As batidas do meu coração ecoavam em explosões ensurdecedoras. O som se
espalhava pelas monstruosas paredes pedregosas e se perdia no nada de névoa e rajadas
de vento que se descortinava após a beirada do precipício, enquanto eu me
aproximava lentamente. O meu fluxo sanguíneo corria tão rápido e selvagem que em alguns
momentos me ludibriava e eu podia jurar que havia um rio lá embaixo, as suas águas
caudalosas e indomáveis beijando as brumas pegajosas que se grudavam em cada
superfície do penhasco.
Talvez houvesse mesmo um rio lá, além da parede de neblina. Talvez eu
encontrasse meu túmulo entre correntes diáfanas de água, meu corpo sem vida arrastado
eternamente pelo curso. Talvez eu encalhasse em algum obstáculo e
ficasse eternamente preso naquele trecho, sob gigantescos palácios de névoa, com a
borda do precipício a me vigiar como um animal de guarda feroz. Talvez meu
corpo seguisse pelo rio até o oceano, onde poderia ser admitido nos salões de
algum deus pagão do mar, vivendo eternamente numa corte de animais marinhos e
navios naufragados. Talvez.
A única certeza era o vazio que se abria diante de mim. Eu fiquei um
longo tempo lá, esperando, em pé a poucos metros da queda que parecia infinita.
Dizem que o ser humano só está realmente pronto pra partir quando aprende o suficiente
da sua passagem na terra. Ali, entre grilhões de névoa e pináculos de rocha, eu
aprendi mais do que em toda minha vida anterior. Aos poucos eu percebi que
aquele silêncio de catacumba carregava uma coleção de sons ensurdecedores
dentro de si. O vento cortante passou a explodir em uma centena de diferentes
acordes, contando em sua música histórias que eu ouvia desde meu nascimento,
mas que nunca tinha realmente parado para notar. A névoa e a rocha do penhasco
se tocavam da forma mais sutil e íntima que eu já vira na vida, e ao mesmo
tempo de uma maneira carregada de tristeza, como se fossem dois amantes fadados
a viverem eternamente abraçados, porém sem possibilidade de consumarem seu amor, por serem tão
diferentes. A grama rala que crescia sob meus pés, os raios de sol esporádicos
que furavam a barreira de pedra e bruma, tudo ali me contava uma história diferente,
que abria meus olhos para um mundo totalmente novo.

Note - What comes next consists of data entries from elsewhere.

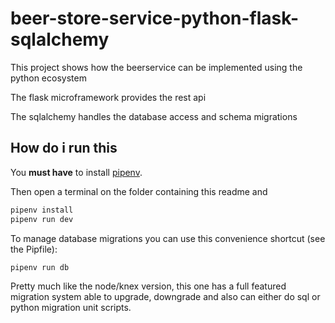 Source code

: # beer-store-service-python-flask-sqlalchemy

This project shows how the beerservice can be implemented using the python
ecosystem

The flask microframework provides the rest api

The sqlalchemy handles the database access and schema migrations

## How do i run this

You **must have** to install [pipenv](https://github.com/pypa/pipenv).

Then open a terminal on the folder containing this readme and

```bash
pipenv install
pipenv run dev
```

To manage database migrations you can use this convenience shortcut (see the 
Pipfile):

```bash
pipenv run db
```

Pretty much like the node/knex version, this one has a full featured migration
system able to upgrade, downgrade and also can either do sql or python migration
unit scripts.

E por trás de tudo aquilo, eu ouvi o chamado do vazio. Milhões de vozes
berrando no silêncio. Eu sabia que aquele vazio seria o último descanso para
minha alma quebrada. Eu era um indigente, um número, uma estatística. Caminhara
até aquele penhasco movido pelo desespero. Um náufrago no mar do sofrimento. Um rosto na multidão. Fui até lá procurando a morte nas
profundezas do vazio. Em vez disso, encontrei vida.

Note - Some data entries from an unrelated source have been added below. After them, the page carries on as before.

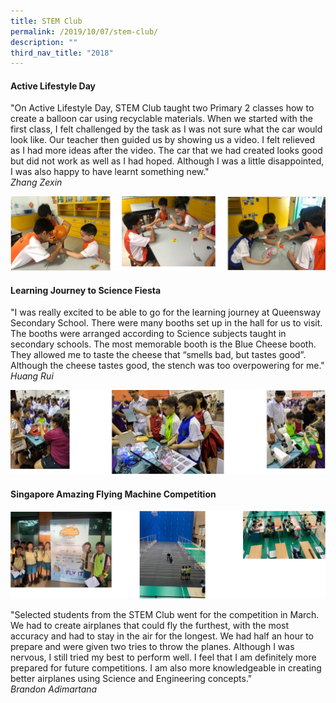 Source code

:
 ```yaml
---
title: STEM Club
permalink: /2019/10/07/stem-club/
description: ""
third_nav_title: "2018"
---
```

<h4><strong>Active Lifestyle Day</strong></h4>
<p>"On Active Lifestyle Day, STEM Club taught two Primary 2 classes how to create a balloon car using recyclable materials. When we started with the first class, I felt challenged by the task as I was not sure what the car would look like. Our teacher then guided us by showing us a video. I felt relieved as I had more ideas after the video. The car that we had created looks good but did not work as well as I had hoped. Although I was a little disappointed, I was also happy to have learnt something new."<br><em>Zhang Zexin</em></p>
<img src="/images/stem1.png">
<h4><strong>Learning Journey to Science Fiesta</strong></h4>
<p>"I was really excited to be able to go for the learning journey at Queensway Secondary School. There were many booths set up in the hall for us to visit. The booths were arranged according to Science subjects taught in secondary schools. The most memorable booth is the Blue Cheese booth. They allowed me to taste the cheese that “smells bad, but tastes good”. Although the cheese tastes good, the stench was too overpowering for me."<br><em>Huang Rui</em></p>
<img src="/images/stem2.png">
<h4><strong>Singapore Amazing Flying Machine Competition</strong></h4>
<img src="/images/stem3.png">
<p>"Selected students from the STEM Club went for the competition in March. We had to create airplanes that could fly the furthest, with the most accuracy and had to stay in the air for the longest. We had half an hour to prepare and were given two tries to throw the planes. Although I was nervous, I still tried my best to perform well. I feel that I am definitely more prepared for future competitions. I am also more knowledgeable in creating better airplanes using Science and Engineering concepts."<br><em>Brandon Adimartana</em></p>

Aprendi o suficiente para abandonar a minha existência. E no sentido de morrer, aprendi o de viver.
Abri meus braços, respirei o ar frio e limpo. A névoa beijou meu rosto como uma
mãe zelosa. Deixei meus pés atravessarem os poucos metros que faltavam. Senti a
borda do precipício com eles. Atirei-me em direção ao nada e fui recebido pelos
seus braços amorosos. Ergui meus olhos em direção ao céu que girava e senti
finalmente o que era pertencer ao meio.
E então, eu caí em direção à eternidade.